Grazie alla sua viva voce – ascoltata con interesse dagli uomini del Ros – che gli inquirenti sono riusciti a ricostruire le manovre attraverso cui tra l’ottobre e il dicembre 2007, il clan avrebbe tentato di ottenere l’attenuazione del regime di 41 bis cui era sottoposto il boss Giuseppe Piromalli e il conferimento di una funzione consolare al figlio di quest’ultimo, Antonio, per tenerlo al riparo da possibili inchieste.
Ma fra gli “amici” con cui Miccichè non ha mai tagliato i ponti c’è anche l’ex senatore  Marcello Dell’Utri. 

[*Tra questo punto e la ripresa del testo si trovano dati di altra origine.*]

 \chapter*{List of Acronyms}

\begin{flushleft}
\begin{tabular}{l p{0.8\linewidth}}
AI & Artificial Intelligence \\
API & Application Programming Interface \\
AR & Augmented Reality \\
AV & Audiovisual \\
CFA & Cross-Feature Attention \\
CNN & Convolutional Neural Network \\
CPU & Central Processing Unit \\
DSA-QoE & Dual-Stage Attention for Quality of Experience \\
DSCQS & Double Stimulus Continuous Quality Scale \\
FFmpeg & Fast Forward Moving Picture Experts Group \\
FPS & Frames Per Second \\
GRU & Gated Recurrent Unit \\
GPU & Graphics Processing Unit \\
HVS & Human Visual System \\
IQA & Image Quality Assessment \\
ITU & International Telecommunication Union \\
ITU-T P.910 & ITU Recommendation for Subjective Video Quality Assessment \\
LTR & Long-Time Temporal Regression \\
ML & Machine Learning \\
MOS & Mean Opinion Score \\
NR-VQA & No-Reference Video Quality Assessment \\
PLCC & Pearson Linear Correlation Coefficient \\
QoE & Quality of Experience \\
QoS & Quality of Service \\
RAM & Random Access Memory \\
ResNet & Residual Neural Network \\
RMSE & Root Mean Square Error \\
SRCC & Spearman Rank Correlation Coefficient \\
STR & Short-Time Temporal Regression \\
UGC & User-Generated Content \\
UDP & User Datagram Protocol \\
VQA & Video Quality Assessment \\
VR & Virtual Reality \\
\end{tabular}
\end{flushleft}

È proprio con lui – che mai sarà indagato per la vicenda – che Miccichè avrebbe architettato la presunta alterazione del voto degli italiani all’estero in occasione delle elezioni del 2008. È infatti pochi mesi prima di quella consultazione elettorale che gli investigatori lo ascoltano chiacchierare al telefono con l’ex senatore del Pdl – e prima della condanna in secondo grado per concorso esterno in associazione mafiosa, storico braccio destro di Silvio Berlusconi –, Marcello Dell’Utri, al quale assicurava di essere in grado di bruciare e sostituire migliaia di schede con i voti degli italiani in Venezuela. Concetto ribadito, alcuni giorni dopo, anche a Filippo Fani, stretto collaboratore dell’ex senatrice Barbara Contini, all’epoca responsabile Esteri del Pdl. La contropartita richiesta sarebbe stata, secondo l’accusa, un’attenuazione del regime di 41 bis cui era sottoposto il boss Giuseppe Piromalli e il conferimento di una funzione consolare al figlio di quest’ultimo, Antonio, per tenerlo al riparo da possibili inchieste. Un progetto in seguito naufragato – si leggeva nell’ordinanza – solo per «l’impossibilità dei referenti politici e istituzionali contattati di affrontare e risolvere la situazione per tutto un insieme di problemi dovuti sia alla paura dei soggetti di muoversi in un terreno così pericoloso, e sia alle difficoltà giudiziarie del ministro della Giustizia. Neppure “il Senatore” ha possibilità di muoversi in questo campo».